Which of the lines below holds the string "first"? Copy every line that does.

····················

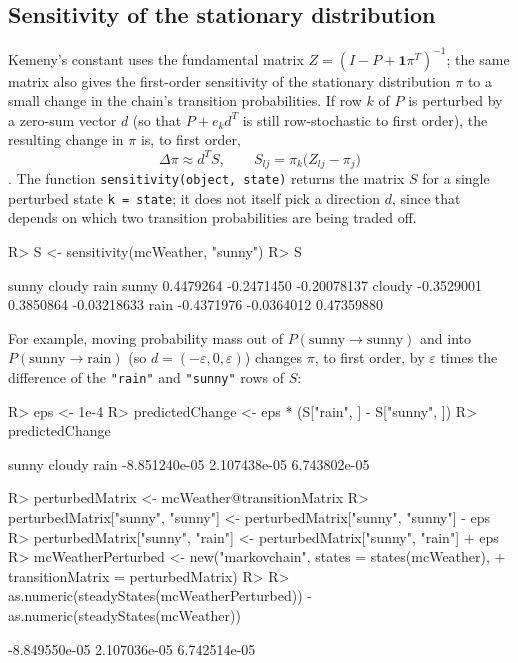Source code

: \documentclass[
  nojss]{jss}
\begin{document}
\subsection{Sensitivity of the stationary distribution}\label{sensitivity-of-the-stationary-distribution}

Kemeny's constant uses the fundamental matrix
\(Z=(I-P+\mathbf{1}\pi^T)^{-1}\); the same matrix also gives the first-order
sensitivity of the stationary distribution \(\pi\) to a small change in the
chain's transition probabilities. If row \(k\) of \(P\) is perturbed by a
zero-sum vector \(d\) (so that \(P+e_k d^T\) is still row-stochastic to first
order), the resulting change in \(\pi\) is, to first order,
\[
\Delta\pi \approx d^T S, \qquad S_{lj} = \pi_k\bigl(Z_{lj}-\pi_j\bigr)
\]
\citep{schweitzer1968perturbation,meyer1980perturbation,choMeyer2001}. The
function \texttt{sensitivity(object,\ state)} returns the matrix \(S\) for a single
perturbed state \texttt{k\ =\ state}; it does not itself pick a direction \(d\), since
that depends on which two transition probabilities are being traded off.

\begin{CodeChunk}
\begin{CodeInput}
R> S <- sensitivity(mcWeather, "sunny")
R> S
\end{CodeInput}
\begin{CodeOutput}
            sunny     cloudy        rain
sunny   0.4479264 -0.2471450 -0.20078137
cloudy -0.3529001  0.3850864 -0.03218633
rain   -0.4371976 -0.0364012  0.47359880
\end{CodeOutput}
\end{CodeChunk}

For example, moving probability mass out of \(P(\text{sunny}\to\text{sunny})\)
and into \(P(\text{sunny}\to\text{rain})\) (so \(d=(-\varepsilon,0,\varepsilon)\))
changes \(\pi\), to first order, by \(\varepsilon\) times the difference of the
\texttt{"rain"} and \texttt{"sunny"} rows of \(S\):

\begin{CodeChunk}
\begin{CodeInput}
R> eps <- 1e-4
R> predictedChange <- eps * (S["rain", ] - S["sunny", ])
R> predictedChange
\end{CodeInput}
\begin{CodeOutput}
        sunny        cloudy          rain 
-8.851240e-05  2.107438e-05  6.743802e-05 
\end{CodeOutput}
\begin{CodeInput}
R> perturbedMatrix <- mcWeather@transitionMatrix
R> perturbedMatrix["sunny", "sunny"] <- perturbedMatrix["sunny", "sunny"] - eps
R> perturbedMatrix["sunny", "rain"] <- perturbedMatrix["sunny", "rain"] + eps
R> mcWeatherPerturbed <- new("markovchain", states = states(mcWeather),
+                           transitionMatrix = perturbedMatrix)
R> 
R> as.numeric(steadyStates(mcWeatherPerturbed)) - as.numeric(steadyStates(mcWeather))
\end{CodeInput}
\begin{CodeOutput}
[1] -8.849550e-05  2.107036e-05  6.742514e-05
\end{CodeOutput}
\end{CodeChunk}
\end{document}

····················

_Answer to this problem_.
\(Z=(I-P+\mathbf{1}\pi^T)^{-1}\); the same matrix also gives the first-order
zero-sum vector \(d\) (so that \(P+e_k d^T\) is still row-stochastic to first
order), the resulting change in \(\pi\) is, to first order,
changes \(\pi\), to first order, by \(\varepsilon\) times the difference of the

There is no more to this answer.